Tramadol was complexed with a sulfonic acid cation-exchange resin by a column method. Microencapsulation of tramadol–resin complexes (TRC) was carried out by the spray-drying method. The effect of ethylcellulose (EC) of various viscosities, different solvent systems and addition of plasticizers on microencapsulation were investigated. The morphology of microcapsules was characterized by scanning electron microscopy (SEM). Selected solvents having similar toxicity levels while various physico–chemical properties resulted in greatly different microcapsules.
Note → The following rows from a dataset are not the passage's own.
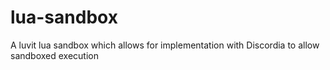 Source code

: # lua-sandbox
A luvit lua sandbox which allows for implementation with Discordia to allow sandboxed execution
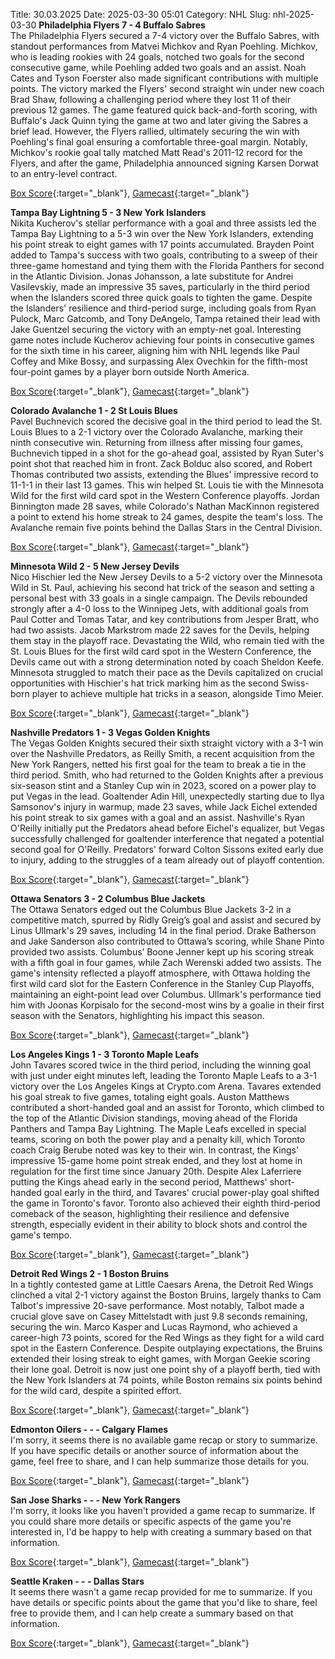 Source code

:Title: 30.03.2025
Date: 2025-03-30 05:01
Category: NHL 
Slug: nhl-2025-03-30 
**Philadelphia Flyers 7 - 4 Buffalo Sabres**  
The Philadelphia Flyers secured a 7-4 victory over the Buffalo Sabres, with standout performances from Matvei Michkov and Ryan Poehling. Michkov, who is leading rookies with 24 goals, notched two goals for the second consecutive game, while Poehling added two goals and an assist. Noah Cates and Tyson Foerster also made significant contributions with multiple points. The victory marked the Flyers' second straight win under new coach Brad Shaw, following a challenging period where they lost 11 of their previous 12 games. The game featured quick back-and-forth scoring, with Buffalo's Jack Quinn tying the game at two and later giving the Sabres a brief lead. However, the Flyers rallied, ultimately securing the win with Poehling's final goal ensuring a comfortable three-goal margin. Notably, Michkov's rookie goal tally matched Matt Read's 2011-12 record for the Flyers, and after the game, Philadelphia announced signing Karsen Dorwat to an entry-level contract. 

[Box Score](/gamecenter/buf-vs-phi/2025/03/29/2024021159){:target="_blank"}, [Gamecast](https://www.nhl.com/news/buffalo-sabres-philadelphia-flyers-game-recap-march-29){:target="_blank"}<br>

**Tampa Bay Lightning 5 - 3 New York Islanders**  
Nikita Kucherov's stellar performance with a goal and three assists led the Tampa Bay Lightning to a 5-3 win over the New York Islanders, extending his point streak to eight games with 17 points accumulated. Brayden Point added to Tampa's success with two goals, contributing to a sweep of their three-game homestand and tying them with the Florida Panthers for second in the Atlantic Division. Jonas Johansson, a late substitute for Andrei Vasilevskiy, made an impressive 35 saves, particularly in the third period when the Islanders scored three quick goals to tighten the game. Despite the Islanders' resilience and third-period surge, including goals from Ryan Pulock, Marc Gatcomb, and Tony DeAngelo, Tampa retained their lead with Jake Guentzel securing the victory with an empty-net goal. Interesting game notes include Kucherov achieving four points in consecutive games for the sixth time in his career, aligning him with NHL legends like Paul Coffey and Mike Bossy, and surpassing Alex Ovechkin for the fifth-most four-point games by a player born outside North America. 

[Box Score](/gamecenter/nyi-vs-tbl/2025/03/29/2024021160){:target="_blank"}, [Gamecast](https://www.nhl.com/news/new-york-islanders-tampa-bay-lightning-game-recap-march-29){:target="_blank"}<br>

**Colorado Avalanche 1 - 2 St Louis Blues**  
Pavel Buchnevich scored the decisive goal in the third period to lead the St. Louis Blues to a 2-1 victory over the Colorado Avalanche, marking their ninth consecutive win. Returning from illness after missing four games, Buchnevich tipped in a shot for the go-ahead goal, assisted by Ryan Suter's point shot that reached him in front. Zack Bolduc also scored, and Robert Thomas contributed two assists, extending the Blues' impressive record to 11-1-1 in their last 13 games. This win helped St. Louis tie with the Minnesota Wild for the first wild card spot in the Western Conference playoffs. Jordan Binnington made 28 saves, while Colorado's Nathan MacKinnon registered a point to extend his home streak to 24 games, despite the team's loss. The Avalanche remain five points behind the Dallas Stars in the Central Division. 

[Box Score](/gamecenter/stl-vs-col/2025/03/29/2024021161){:target="_blank"}, [Gamecast](https://www.nhl.com/news/st-louis-blues-colorado-avalanche-game-recap-march-29){:target="_blank"}<br>

**Minnesota Wild 2 - 5 New Jersey Devils**  
Nico Hischier led the New Jersey Devils to a 5-2 victory over the Minnesota Wild in St. Paul, achieving his second hat trick of the season and setting a personal best with 33 goals in a single campaign. The Devils rebounded strongly after a 4-0 loss to the Winnipeg Jets, with additional goals from Paul Cotter and Tomas Tatar, and key contributions from Jesper Bratt, who had two assists. Jacob Markstrom made 22 saves for the Devils, helping them stay in the playoff race. Devastating the Wild, who remain tied with the St. Louis Blues for the first wild card spot in the Western Conference, the Devils came out with a strong determination noted by coach Sheldon Keefe. Minnesota struggled to match their pace as the Devils capitalized on crucial opportunities with Hischier's hat trick marking him as the second Swiss-born player to achieve multiple hat tricks in a season, alongside Timo Meier. 

[Box Score](/gamecenter/njd-vs-min/2025/03/29/2024021162){:target="_blank"}, [Gamecast](https://www.nhl.com/news/new-jersey-devils-minnesota-wild-game-recap-march-29){:target="_blank"}<br>

**Nashville Predators 1 - 3 Vegas Golden Knights**  
The Vegas Golden Knights secured their sixth straight victory with a 3-1 win over the Nashville Predators, as Reilly Smith, a recent acquisition from the New York Rangers, netted his first goal for the team to break a tie in the third period. Smith, who had returned to the Golden Knights after a previous six-season stint and a Stanley Cup win in 2023, scored on a power play to put Vegas in the lead. Goaltender Adin Hill, unexpectedly starting due to Ilya Samsonov's injury in warmup, made 23 saves, while Jack Eichel extended his point streak to six games with a goal and an assist. Nashville's Ryan O'Reilly initially put the Predators ahead before Eichel's equalizer, but Vegas successfully challenged for goaltender interference that negated a potential second goal for O'Reilly. Predators' forward Colton Sissons exited early due to injury, adding to the struggles of a team already out of playoff contention. 

[Box Score](/gamecenter/vgk-vs-nsh/2025/03/29/2024021163){:target="_blank"}, [Gamecast](https://www.nhl.com/news/vegas-golden-knights-nashville-predators-game-recap-march-29){:target="_blank"}<br>

**Ottawa Senators 3 - 2 Columbus Blue Jackets**  
The Ottawa Senators edged out the Columbus Blue Jackets 3-2 in a competitive match, spurred by Ridly Greig’s goal and assist and secured by Linus Ullmark's 29 saves, including 14 in the final period. Drake Batherson and Jake Sanderson also contributed to Ottawa’s scoring, while Shane Pinto provided two assists. Columbus’ Boone Jenner kept up his scoring streak with a fifth goal in four games, while Zach Werenski added two assists. The game's intensity reflected a playoff atmosphere, with Ottawa holding the first wild card slot for the Eastern Conference in the Stanley Cup Playoffs, maintaining an eight-point lead over Columbus. Ullmark's performance tied him with Joonas Korpisalo for the second-most wins by a goalie in their first season with the Senators, highlighting his impact this season. 

[Box Score](/gamecenter/cbj-vs-ott/2025/03/29/2024021164){:target="_blank"}, [Gamecast](https://www.nhl.com/news/columbus-blue-jackets-ottawa-senators-game-recap-march-29){:target="_blank"}<br>

**Los Angeles Kings 1 - 3 Toronto Maple Leafs**  
John Tavares scored twice in the third period, including the winning goal with just under eight minutes left, leading the Toronto Maple Leafs to a 3-1 victory over the Los Angeles Kings at Crypto.com Arena. Tavares extended his goal streak to five games, totaling eight goals. Auston Matthews contributed a short-handed goal and an assist for Toronto, which climbed to the top of the Atlantic Division standings, moving ahead of the Florida Panthers and Tampa Bay Lightning. The Maple Leafs excelled in special teams, scoring on both the power play and a penalty kill, which Toronto coach Craig Berube noted was key to their win. In contrast, the Kings' impressive 15-game home point streak ended, and they lost at home in regulation for the first time since January 20th. Despite Alex Laferriere putting the Kings ahead early in the second period, Matthews' short-handed goal early in the third, and Tavares' crucial power-play goal shifted the game in Toronto's favor. Toronto also achieved their eighth third-period comeback of the season, highlighting their resilience and defensive strength, especially evident in their ability to block shots and control the game's tempo. 

[Box Score](/gamecenter/tor-vs-lak/2025/03/29/2024021165){:target="_blank"}, [Gamecast](https://www.nhl.com/news/toronto-maple-leafs-los-angeles-kings-game-recap-march-29){:target="_blank"}<br>

**Detroit Red Wings 2 - 1 Boston Bruins**  
In a tightly contested game at Little Caesars Arena, the Detroit Red Wings clinched a vital 2-1 victory against the Boston Bruins, largely thanks to Cam Talbot's impressive 20-save performance. Most notably, Talbot made a crucial glove save on Casey Mittelstadt with just 9.8 seconds remaining, securing the win. Marco Kasper and Lucas Raymond, who achieved a career-high 73 points, scored for the Red Wings as they fight for a wild card spot in the Eastern Conference. Despite outplaying expectations, the Bruins extended their losing streak to eight games, with Morgan Geekie scoring their lone goal. Detroit is now just one point shy of a playoff berth, tied with the New York Islanders at 74 points, while Boston remains six points behind for the wild card, despite a spirited effort. 

[Box Score](/gamecenter/bos-vs-det/2025/03/29/2024021166){:target="_blank"}, [Gamecast](https://www.nhl.com/news/boston-bruins-detroit-red-wings-game-recap-march-29){:target="_blank"}<br>

**Edmonton Oilers - - - Calgary Flames**  
I'm sorry, it seems there is no available game recap or story to summarize. If you have specific details or another source of information about the game, feel free to share, and I can help summarize those details for you. 

[Box Score](/gamecenter/cgy-vs-edm/2025/03/29/2024021167){:target="_blank"}, [Gamecast](https://www.nhl.com/news/calgary-flames-edmonton-oilers-game-recap-march-29){:target="_blank"}<br>

**San Jose Sharks - - - New York Rangers**  
I'm sorry, it looks like you haven't provided a game recap to summarize. If you could share more details or specific aspects of the game you're interested in, I'd be happy to help with creating a summary based on that information. 

[Box Score](/gamecenter/nyr-vs-sjs/2025/03/29/2024021168){:target="_blank"}, [Gamecast](https://www.nhl.com/news/new-york-rangers-san-jose-sharks-game-recap-march-29){:target="_blank"}<br>

**Seattle Kraken - - - Dallas Stars**  
It seems there wasn't a game recap provided for me to summarize. If you have details or specific points about the game that you'd like to share, feel free to provide them, and I can help create a summary based on that information. 

[Box Score](/gamecenter/dal-vs-sea/2025/03/29/2024021169){:target="_blank"}, [Gamecast](https://www.nhl.com/news/dallas-stars-seattle-kraken-game-recap-march-29){:target="_blank"}<br>

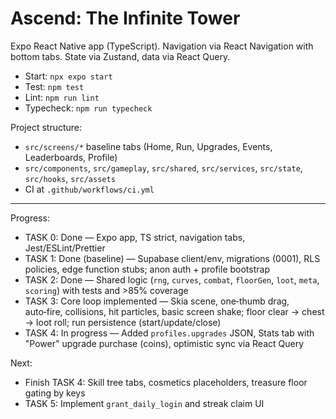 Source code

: # Ascend: The Infinite Tower

Expo React Native app (TypeScript). Navigation via React Navigation with bottom tabs. State via Zustand, data via React Query.

- Start: `npx expo start`
- Test: `npm test`
- Lint: `npm run lint`
- Typecheck: `npm run typecheck`

Project structure:

- `src/screens/*` baseline tabs (Home, Run, Upgrades, Events, Leaderboards, Profile)
- `src/components`, `src/gameplay`, `src/shared`, `src/services`, `src/state`, `src/hooks`, `src/assets`
- CI at `.github/workflows/ci.yml`

---

Progress:

- TASK 0: Done — Expo app, TS strict, navigation tabs, Jest/ESLint/Prettier
- TASK 1: Done (baseline) — Supabase client/env, migrations (0001), RLS policies, edge function stubs; anon auth + profile bootstrap
- TASK 2: Done — Shared logic (`rng`, `curves`, `combat`, `floorGen`, `loot`, `meta`, `scoring`) with tests and >85% coverage
- TASK 3: Core loop implemented — Skia scene, one‑thumb drag, auto‑fire, collisions, hit particles, basic screen shake; floor clear → chest → loot roll; run persistence (start/update/close)
- TASK 4: In progress — Added `profiles.upgrades` JSON, Stats tab with "Power" upgrade purchase (coins), optimistic sync via React Query

Next:

- Finish TASK 4: Skill tree tabs, cosmetics placeholders, treasure floor gating by keys
- TASK 5: Implement `grant_daily_login` and streak claim UI
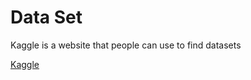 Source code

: # Data Set 

Kaggle is a website that people can use to find datasets 

[Kaggle](https://www.kaggle.com)

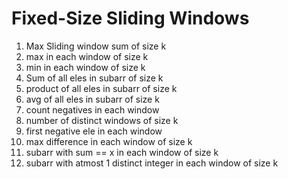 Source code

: # Fixed-Size Sliding Windows

1. Max Sliding window sum of size k
2. max in each window of size k
3. min in each window of size k
4. Sum of all eles in subarr of size k
5. product of all eles in subarr of size k
6. avg of all eles in subarr of size k
7. count negatives in each window
8. number of distinct windows of size k
9. first negative ele in each window
10. max difference in each window of size k
11. subarr with sum == x in each window of size k
12. subarr with atmost 1 distinct integer in each window of size k

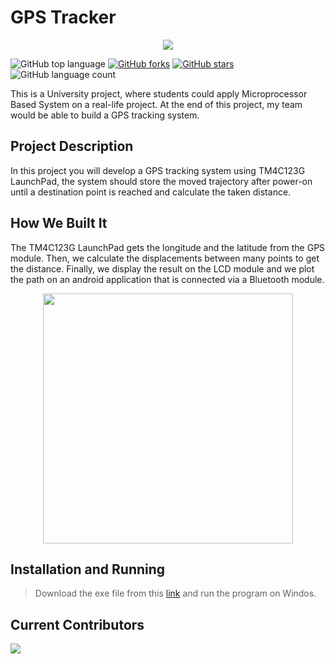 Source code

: # GPS Tracker

<p align="center">
    <img src="https://raw.githubusercontent.com/MoAmrYehia/res/master/Blue%20Red%20Sports%20Center%20Logo(1).png">
</p>


![GitHub top language](https://img.shields.io/github/languages/top/MoAmrYehia/Tiva?style=plastic)
[![GitHub forks](https://img.shields.io/github/forks/MoAmrYehia/Tiva)](https://github.com/MoAmrYehia/Tiva/network)
[![GitHub stars](https://img.shields.io/github/stars/MoAmrYehia/Tiva)](https://github.com/MoAmrYehia/Tiva/stargazers)
![GitHub language count](https://img.shields.io/github/languages/count/MoAmrYehia/Tiva)
    

This is a University project, where students could apply Microprocessor Based System on a real-life project. At the end of this project, my team would be able to build a GPS tracking system.



## Project Description
In this project you will develop a GPS tracking system using TM4C123G LaunchPad, the system should store the moved trajectory after power-on until a destination point is reached and calculate the taken distance.

## How We Built It
The TM4C123G LaunchPad gets the longitude and the latitude from the GPS module. Then, we calculate the displacements between many points to get the distance. Finally, we display the result on the LCD module and we plot the path on an android application that is connected via a Bluetooth module. 

<p align="center">
    <img src="https://raw.githubusercontent.com/MoAmrYehia/res/master/GPS.png" width="400" height="400">
</p>

## Installation and Running
>Download the exe file from this [link](http://bit.ly/3iiZOd6) and run the program on Windos.


## Current Contributors
<a href="https://github.com/MoAmrYehia/Tiva/graphs/contributors">
    
  <img src="https://contributors-img.web.app/image?repo=MoAmrYehia/Tiva" />
</a>
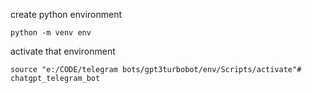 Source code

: create python environment 

    python -m venv env

activate that environment

    source "e:/CODE/telegram bots/gpt3turbobot/env/Scripts/activate"# chatgpt_telegram_bot
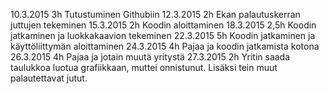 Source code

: 10.3.2015 3h Tutustuminen Githubiin
12.3.2015 2h Ekan palautuskerran juttujen tekeminen
15.3.2015 2h Koodin aloittaminen
18.3.2015 2,5h Koodin jatkaminen ja luokkakaavion tekeminen
22.3.2015 5h Koodin jatkaminen ja käyttöliittymän aloittaminen
24.3.2015 4h Pajaa ja koodin jatkamista kotona
26.3.2015 4h Pajaa ja jotain muutä yritystä
27.3.2015 2h Yritin saada taulukkoa luotua grafiikkaan, muttei onnistunut. Lisäksi tein muut palautettavat jutut.
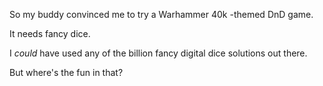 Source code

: So my buddy convinced me to try a Warhammer 40k -themed DnD game.

It needs fancy dice.

I _could_ have used any of the billion fancy digital dice solutions out there.

But where's the fun in that? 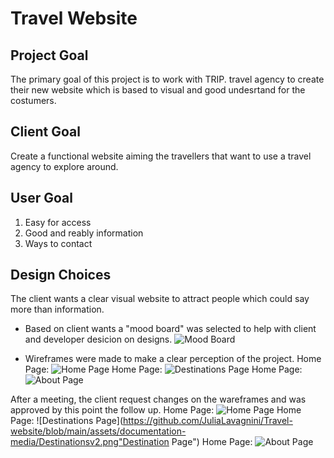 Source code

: # Travel Website

## Project Goal
The primary goal of this project is to work with TRIP. travel agency to create their new website which is based to visual and good undesrtand for the costumers. 

## Client Goal
Create a functional website aiming the travellers that want to use a travel agency to explore around.

## User Goal
1. Easy for access
2. Good and reably information
3. Ways to contact

## Design Choices
The client wants a clear visual website to attract people which could say more than information. 

* Based on client wants a "mood board" was selected to help with client and developer desicion on designs. 
![Mood Board](https://github.com/JuliaLavagnini/Travel-website/blob/main/assets/documentation-media/Screenshot%20(43).png "Mood Board")

* Wireframes were made to make a clear perception of the project.
Home Page:
![Home Page](https://github.com/JuliaLavagnini/Travel-website/blob/main/assets/documentation-media/Home.png "Home Page")
Home Page:
![Destinations Page](https://github.com/JuliaLavagnini/Travel-website/blob/main/assets/documentation-media/Destinations.png "Destinations Page")
Home Page:
![About Page](https://github.com/JuliaLavagnini/Travel-website/blob/main/assets/documentation-media/About%20Us.png "About Page")

After a meeting, the client request changes on the wareframes and was approved by this point the follow up.
Home Page:
![Home Page](https://github.com/JuliaLavagnini/Travel-website/blob/main/assets/documentation-media/Homev2.png "Home Page")
Home Page:
![Destinations Page](https://github.com/JuliaLavagnini/Travel-website/blob/main/assets/documentation-media/Destinationsv2.png"Destination Page")
Home Page:
![About Page](https://github.com/JuliaLavagnini/Travel-website/blob/main/assets/documentation-media/About%20Usv2.png "About Page")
Regular particle morphology and sustained-release behavior were obtained when dichloromethane or ethyl acetate was used as the solvent system, whereas ethanol produced a substantial number of coalesced microcapsules and acetone produced apparently surface-smooth monomicrocapsules with faster release behavior. Three kinds of plasticizers affected the drug release rate similarly. On the addition of plasticizer (DEP), the drug release rate from the microcapsule obtained from low viscosity-grade EC reduced, while there was no alternation for those obtained from middle viscosity-grade EC. Compared to EC with a viscosity of 100 cP, which produced multi-microcapsules and released 60% of the drug within 1 h, microcapsules prepared with 10, 20 and 45 cP viscosity-grade EC showed slower drug release and regular and smooth morphology.